→ Supplied entries:

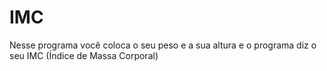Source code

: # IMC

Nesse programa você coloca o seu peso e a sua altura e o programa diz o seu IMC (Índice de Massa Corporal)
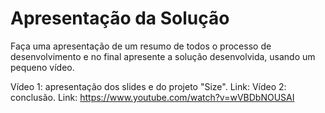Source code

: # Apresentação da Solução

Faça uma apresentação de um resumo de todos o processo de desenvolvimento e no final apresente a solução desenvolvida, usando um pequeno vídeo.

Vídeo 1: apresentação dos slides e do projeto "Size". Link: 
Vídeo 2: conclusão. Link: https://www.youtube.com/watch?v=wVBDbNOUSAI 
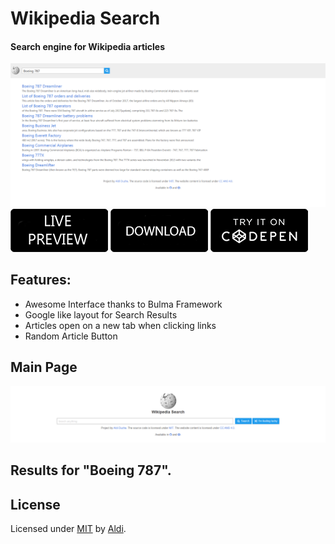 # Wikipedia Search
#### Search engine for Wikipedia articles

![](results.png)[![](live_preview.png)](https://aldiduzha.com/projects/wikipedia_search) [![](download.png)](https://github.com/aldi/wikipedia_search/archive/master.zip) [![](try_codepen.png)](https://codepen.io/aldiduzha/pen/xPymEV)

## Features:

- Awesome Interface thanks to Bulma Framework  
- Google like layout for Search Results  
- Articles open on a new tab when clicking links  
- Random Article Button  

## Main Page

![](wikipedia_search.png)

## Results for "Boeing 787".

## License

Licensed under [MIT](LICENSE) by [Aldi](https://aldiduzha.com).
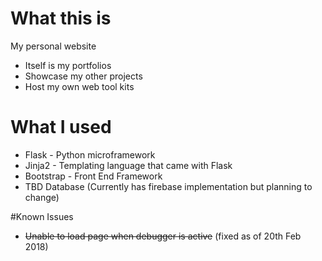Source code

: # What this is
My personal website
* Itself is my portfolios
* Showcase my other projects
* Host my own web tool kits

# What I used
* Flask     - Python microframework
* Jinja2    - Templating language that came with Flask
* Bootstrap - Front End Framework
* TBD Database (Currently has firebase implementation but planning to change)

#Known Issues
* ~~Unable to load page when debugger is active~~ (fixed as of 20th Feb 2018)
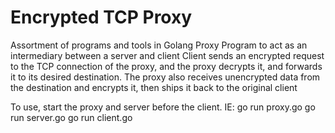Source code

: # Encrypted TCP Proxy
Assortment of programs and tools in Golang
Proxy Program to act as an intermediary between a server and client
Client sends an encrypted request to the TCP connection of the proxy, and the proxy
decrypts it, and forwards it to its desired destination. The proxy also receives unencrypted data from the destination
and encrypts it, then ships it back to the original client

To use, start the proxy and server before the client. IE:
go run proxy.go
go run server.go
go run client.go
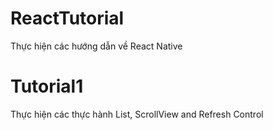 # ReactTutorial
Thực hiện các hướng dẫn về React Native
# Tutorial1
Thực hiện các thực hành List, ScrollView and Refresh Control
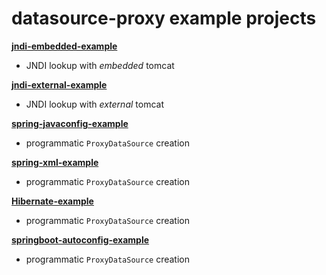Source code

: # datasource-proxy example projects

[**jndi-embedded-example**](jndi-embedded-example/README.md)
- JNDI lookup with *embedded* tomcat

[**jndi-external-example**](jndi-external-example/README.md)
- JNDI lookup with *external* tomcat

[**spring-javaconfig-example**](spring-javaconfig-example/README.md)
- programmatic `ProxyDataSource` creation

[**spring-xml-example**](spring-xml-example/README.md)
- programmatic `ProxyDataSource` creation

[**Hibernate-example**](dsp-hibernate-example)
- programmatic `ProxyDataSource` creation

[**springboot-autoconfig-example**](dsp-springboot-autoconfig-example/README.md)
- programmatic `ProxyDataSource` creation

→ What you need to do: In the material above, each line with the word "lookup" should be copied.

→ Result of this exercise:
- JNDI lookup with *embedded* tomcat
- JNDI lookup with *external* tomcat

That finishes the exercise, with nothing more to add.